In the present day the elderly Walter (Christopher Lee) narrates to his young cousin the events of the glorious summer of 1939 when the world stood on the brink of war – a prospect with which the private dramas of the Keyes family, in which Walter played a minor part, seemed intertwined. Romola Garai, who sparkled in the lead role in the BBC’s recent adaptation of Jane Austen’s Emma, stars as Anna the eldest but adopted daughter of Bill Nighy’s aristocratic Tory MP Sir Alexander Keyes. Nighy is rather good as a compassionate man whose experiences in WWI have so unfitted him for dealing with another war that he tries to retreat into the private realm to dote on his children. Jeremy Northam is startlingly good as the sinister MI5 agent who dogs this retreat from Westminster while David Tennant has a nice cameo as a Scottish MP who makes a passionate attack on the policy of appeasement at a Keyes garden party. Anna (Garai) has little time for all this, being more concerned with her budding film career and boyfriend in the Foreign Office (Charlie Cox). However she discovers recordings of secret meetings revealing an MI5 plot to murderously suppress any opposition to Neville Chamberlain’s policy of Appeasement and is thrown into a dangerous world of espionage and intimate betrayal.

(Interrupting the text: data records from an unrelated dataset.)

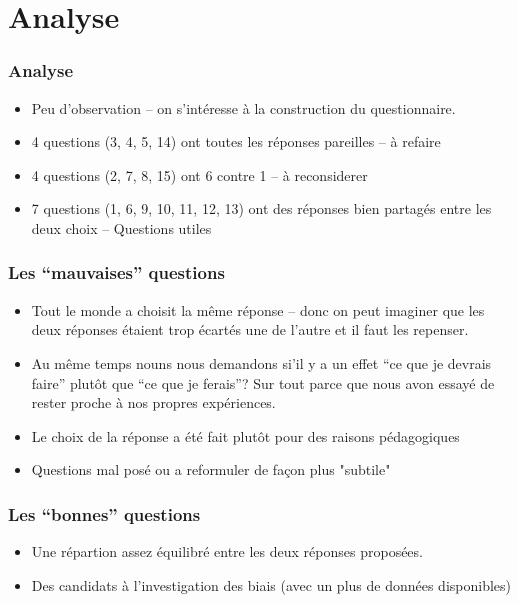 \documentclass{beamer}
\begin{document}
\section{Analyse}
\begin{frame}
  \frametitle{Analyse}
  \begin{itemize}
  \item Peu d'observation -- on s'intéresse à la construction du questionnaire.
  \item 4 questions (3, 4, 5, 14) ont toutes les réponses pareilles -- à refaire
  \item 4 questions (2, 7, 8, 15) ont 6 contre 1 -- à reconsiderer
  \item 7 questions (1, 6, 9, 10, 11, 12, 13) ont des réponses bien partagés
    entre les deux choix -- Questions utiles
  \end{itemize}
\end{frame}

\begin{frame}
  \frametitle{Les ``mauvaises'' questions}
  \begin{itemize}
  \item Tout le monde a choisit la même réponse -- donc on peut imaginer que les deux réponses étaient
  trop écartés une de l'autre et il faut les repenser.
  \item Au même temps nouns nous demandons si'il y a un effet ``ce que je devrais faire'' plutôt que ``ce que 
  je ferais''? Sur tout parce que nous avon essayé de rester proche à nos propres expériences.
 \item Le choix de la réponse a été fait plutôt  pour des raisons pédagogiques  
 \item Questions mal posé ou a reformuler de façon plus "subtile"
\end{itemize}
\end{frame}

\begin{frame}
  \frametitle{Les ``bonnes'' questions}
  \begin{itemize}
  \item Une répartion assez équilibré entre les deux réponses proposées.
  \item  Des candidats à l'investigation des biais (avec un plus de données disponibles)
  \end{itemize}
\end{frame}
\end{document}
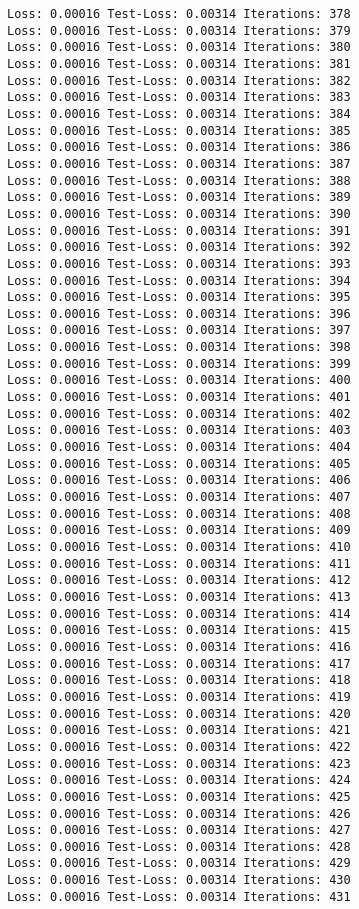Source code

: \documentclass[11pt]{article}
\begin{document}
\begin{Verbatim}[commandchars=\\\{\}]
Loss: 0.00016 Test-Loss: 0.00314 Iterations: 378
Loss: 0.00016 Test-Loss: 0.00314 Iterations: 379
Loss: 0.00016 Test-Loss: 0.00314 Iterations: 380
Loss: 0.00016 Test-Loss: 0.00314 Iterations: 381
Loss: 0.00016 Test-Loss: 0.00314 Iterations: 382
Loss: 0.00016 Test-Loss: 0.00314 Iterations: 383
Loss: 0.00016 Test-Loss: 0.00314 Iterations: 384
Loss: 0.00016 Test-Loss: 0.00314 Iterations: 385
Loss: 0.00016 Test-Loss: 0.00314 Iterations: 386
Loss: 0.00016 Test-Loss: 0.00314 Iterations: 387
Loss: 0.00016 Test-Loss: 0.00314 Iterations: 388
Loss: 0.00016 Test-Loss: 0.00314 Iterations: 389
Loss: 0.00016 Test-Loss: 0.00314 Iterations: 390
Loss: 0.00016 Test-Loss: 0.00314 Iterations: 391
Loss: 0.00016 Test-Loss: 0.00314 Iterations: 392
Loss: 0.00016 Test-Loss: 0.00314 Iterations: 393
Loss: 0.00016 Test-Loss: 0.00314 Iterations: 394
Loss: 0.00016 Test-Loss: 0.00314 Iterations: 395
Loss: 0.00016 Test-Loss: 0.00314 Iterations: 396
Loss: 0.00016 Test-Loss: 0.00314 Iterations: 397
Loss: 0.00016 Test-Loss: 0.00314 Iterations: 398
Loss: 0.00016 Test-Loss: 0.00314 Iterations: 399
Loss: 0.00016 Test-Loss: 0.00314 Iterations: 400
Loss: 0.00016 Test-Loss: 0.00314 Iterations: 401
Loss: 0.00016 Test-Loss: 0.00314 Iterations: 402
Loss: 0.00016 Test-Loss: 0.00314 Iterations: 403
Loss: 0.00016 Test-Loss: 0.00314 Iterations: 404
Loss: 0.00016 Test-Loss: 0.00314 Iterations: 405
Loss: 0.00016 Test-Loss: 0.00314 Iterations: 406
Loss: 0.00016 Test-Loss: 0.00314 Iterations: 407
Loss: 0.00016 Test-Loss: 0.00314 Iterations: 408
Loss: 0.00016 Test-Loss: 0.00314 Iterations: 409
Loss: 0.00016 Test-Loss: 0.00314 Iterations: 410
Loss: 0.00016 Test-Loss: 0.00314 Iterations: 411
Loss: 0.00016 Test-Loss: 0.00314 Iterations: 412
Loss: 0.00016 Test-Loss: 0.00314 Iterations: 413
Loss: 0.00016 Test-Loss: 0.00314 Iterations: 414
Loss: 0.00016 Test-Loss: 0.00314 Iterations: 415
Loss: 0.00016 Test-Loss: 0.00314 Iterations: 416
Loss: 0.00016 Test-Loss: 0.00314 Iterations: 417
Loss: 0.00016 Test-Loss: 0.00314 Iterations: 418
Loss: 0.00016 Test-Loss: 0.00314 Iterations: 419
Loss: 0.00016 Test-Loss: 0.00314 Iterations: 420
Loss: 0.00016 Test-Loss: 0.00314 Iterations: 421
Loss: 0.00016 Test-Loss: 0.00314 Iterations: 422
Loss: 0.00016 Test-Loss: 0.00314 Iterations: 423
Loss: 0.00016 Test-Loss: 0.00314 Iterations: 424
Loss: 0.00016 Test-Loss: 0.00314 Iterations: 425
Loss: 0.00016 Test-Loss: 0.00314 Iterations: 426
Loss: 0.00016 Test-Loss: 0.00314 Iterations: 427
Loss: 0.00016 Test-Loss: 0.00314 Iterations: 428
Loss: 0.00016 Test-Loss: 0.00314 Iterations: 429
Loss: 0.00016 Test-Loss: 0.00314 Iterations: 430
Loss: 0.00016 Test-Loss: 0.00314 Iterations: 431

\end{Verbatim}
\end{document}
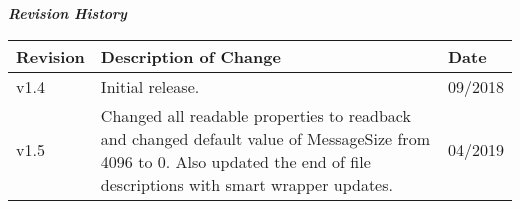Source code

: \iffalse
This file is protected by Copyright. Please refer to the COPYRIGHT file
distributed with this source distribution.

This file is part of OpenCPI <http://www.opencpi.org>

OpenCPI is free software: you can redistribute it and/or modify it under the
terms of the GNU Lesser General Public License as published by the Free Software
Foundation, either version 3 of the License, or (at your option) any later
version.

OpenCPI is distributed in the hope that it will be useful, but WITHOUT ANY
WARRANTY; without even the implied warranty of MERCHANTABILITY or FITNESS FOR A
PARTICULAR PURPOSE. See the GNU Lesser General Public License for more details.

You should have received a copy of the GNU Lesser General Public License along
with this program. If not, see <http://www.gnu.org/licenses/>.
\fi

\def\comp{file\_{}read}
\def\Comp{File\ Read}
\def\docTitle{\Comp{} Component Data Sheet}
\def\snippetpath{../../../../../doc/av/tex/snippets/}

\graphicspath{{figures/}}


\maketitle
\thispagestyle{empty}
\newpage

\begin{center}
  \textit{\textbf{Revision History}}
\end{center}
\begin{longtable}{|p{}
                  |p{}
                  |p{}|}
  \hline
  \rowcolor{blue}
  \textbf{Revision} & \textbf{Description of Change} & \textbf{Date} \\
  \hline
  v1.4 & Initial release. & 09/2018 \\
  \hline
  v1.5 & Changed all readable properties to readback and changed default value of MessageSize from 4096 to 0. Also updated the end of file descriptions with smart wrapper updates.  & 04/2019 \\
  \hline
\end{longtable}
\newpage

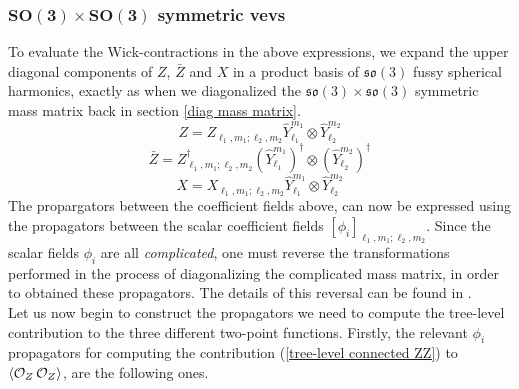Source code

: \subsubsection[$SO(3) \times SO(3)$ symmetric vevs]{$\mathbf{SO(3) \times SO(3)}$ symmetric vevs}
To evaluate the Wick-contractions in the above expressions, we expand the upper diagonal components of $Z$, $\bar{Z}$ and $X$ in a product basis of $\mathfrak{so}(3)$ fussy spherical harmonics, exactly as when we diagonalized the $\mathfrak{so}(3) \times \mathfrak{so}(3)$ symmetric mass matrix back in section \ref{diag mass matrix}.
%
%
\begin{equation}\label{fuzzy harmonic coefficients Z}
Z = Z_{\ell_1,m_1;\ell_2,m_2}
\hat{Y}_{\ell_1}^{m_1} \otimes \hat{Y}_{\ell_2}^{m_2}
\end{equation}
%
%
\begin{equation}\label{fuzzy harmonic coefficients Z bar}
\bar{Z} = Z^\dagger_{\ell_1,m_1;\ell_2,m_2}
(\hat{Y}_{\ell_1}^{m_1})^{\dagger} \otimes (\hat{Y}_{\ell_2}^{m_2})^\dagger
\end{equation}
%
%
\begin{equation}\label{fuzzy harmonic coefficients X}
X = X_{\ell_1,m_1;\ell_2,m_2}
\hat{Y}_{\ell_1}^{m_1} \otimes \hat{Y}_{\ell_2}^{m_2}
\end{equation}
%
%
The propargators between the coefficient fields above, can now be expressed using the propagators between the scalar coefficient fields $[\phi_i]_{\ell_1,m_1;\ell_2,m_2}$. Since the scalar fields $\phi_i$ are all \textit{complicated}, one must reverse the transformations performed in the process of diagonalizing the complicated mass matrix, in order to obtained these propagators. The details of this reversal can be found in \cite{One-point functions in D3-D7}.\\
Let us now begin to construct the propagators we need to compute the tree-level contribution to the three different two-point functions. Firstly, the relevant $\phi_i$ propagators for computing the contribution (\ref{tree-level connected ZZ}) to $\expval{\mathcal{O}_{Z} \, \mathcal{O}_{Z}}$, are the following ones.
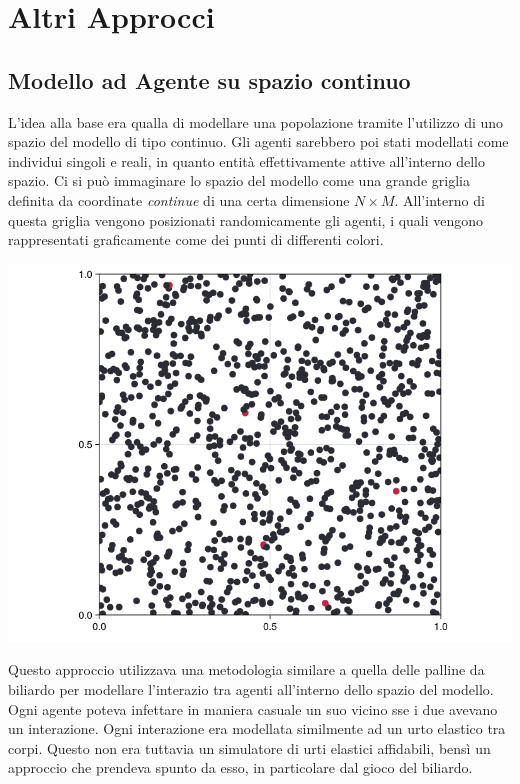 \section{Altri Approcci}

\subsection{Modello ad Agente su spazio continuo}
L'idea alla base era qualla di modellare una popolazione tramite l'utilizzo di 
uno spazio del modello di tipo continuo. Gli agenti sarebbero poi stati modellati come 
individui singoli e reali, in quanto entità effettivamente attive all'interno 
dello spazio. Ci si può immaginare lo spazio del modello come una grande griglia 
definita da coordinate \emph{continue} di una certa dimensione \emph{$N \times M$}. All'interno 
di questa griglia vengono posizionati randomicamente gli agenti, i quali vengono 
rappresentati graficamente come dei punti di differenti colori.

\begin{minipage}{\linewidth}
    \centering
    \includegraphics[width=\textwidth]{img/ball-covid.png}
    \label{fig:ball_covid}
\end{minipage}

Questo approccio utilizzava una metodologia similare a quella delle palline da biliardo 
per modellare l'interazio tra agenti all'interno dello spazio del modello. Ogni agente poteva
infettare in maniera casuale un suo vicino sse i due avevano un interazione. Ogni interazione
era modellata similmente ad un urto elastico tra corpi. 
Questo non era tuttavia un simulatore di urti elastici affidabili, bensì un approccio che prendeva
spunto da esso, in particolare dal gioco del biliardo. 

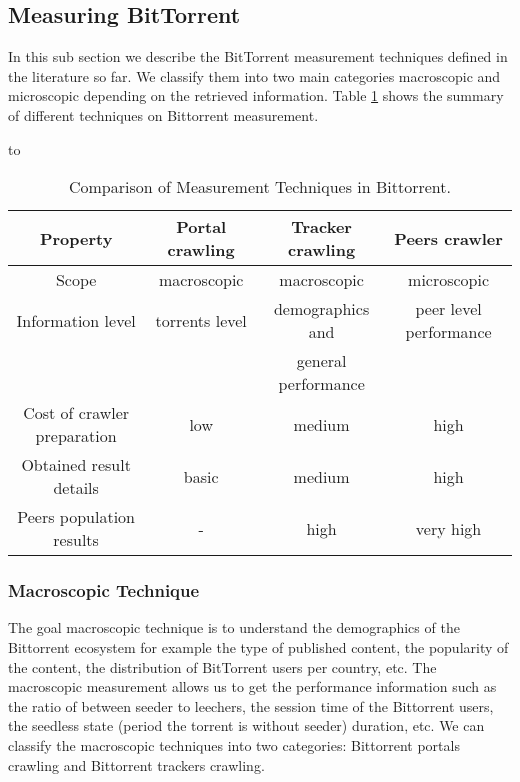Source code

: \subsection{Measuring BitTorrent}
In this sub section we describe the BitTorrent measurement techniques defined in the literature so far. 
We classify them into two main categories macroscopic and microscopic depending on the retrieved information. 
Table \ref{tab:measurementtechniques} shows the summary of different techniques on Bittorrent measurement. 

\begin{table}[thb]
\caption{Comparison of Measurement Techniques in Bittorrent.}
\label{tab:measurementtechniques}
\hbox to\hsize{\hfil}
\begin{tabular}{c|c|c|c}\hline\hline
Property & Portal crawling & Tracker crawling & Peers crawler \\ \hline
Scope & macroscopic & macroscopic & microscopic \\ \hline
Information level & torrents level & demographics and  & peer level performance \\ 
 &  & general performance  & \\ \hline
Cost of crawler preparation & low & medium & high \\ \hline
Obtained result details & basic & medium & high \\ \hline
Peers population results & - & high & very high \\ \hline
\end{tabular}
\end{table}

\subsubsection{Macroscopic Technique}
The goal macroscopic technique is to understand the demographics of the Bittorrent ecosystem for example the type of published content, the popularity of the content, the distribution of BitTorrent users per country, etc. 
The macroscopic measurement allows us to get the performance information such as the ratio of between seeder to leechers, the session time of the Bittorrent users, the seedless state (period the torrent is without seeder) duration, etc.
We can classify the macroscopic techniques into two categories: Bittorrent portals crawling and Bittorrent trackers crawling.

Glorious 39 starts as a thoughtful drama but unexpectedly develops Hitchockian paranoia. Poliakoff’s trademark concerns with memory, family, the moving image, and the impact of the past on the present are all present and correct and Glorious 39 is wonderfully atmospheric. All the performances are very good enabling Poliakoff to deliver some shocks with devastating emotional impact amidst a string of unsettling suspense set-pieces including a kidnapped child. Ultimately though the film degenerates into sub-Hitchockian pastiche, undermined by the knowledge that whatever action Anna takes is irrelevant to war being declared or Churchill becoming PM, as this film will not have a Tarantinoesque disregard for historical fact. Poliakoff thus switches genres to introduce a Victorian madwoman in the attic horror story before contriving a deeply odd ‘meaningful’ ending.

A character study that made us empathise with decent individuals promoting Appeasement for good reasons, even though they are on the wrong side of history, by re-inscribing their uncertainty about what the future held would be prime Poliakoff. Sadly Poliakoff eschews this route meaning that this misfiring thriller should have stayed on the small-screen.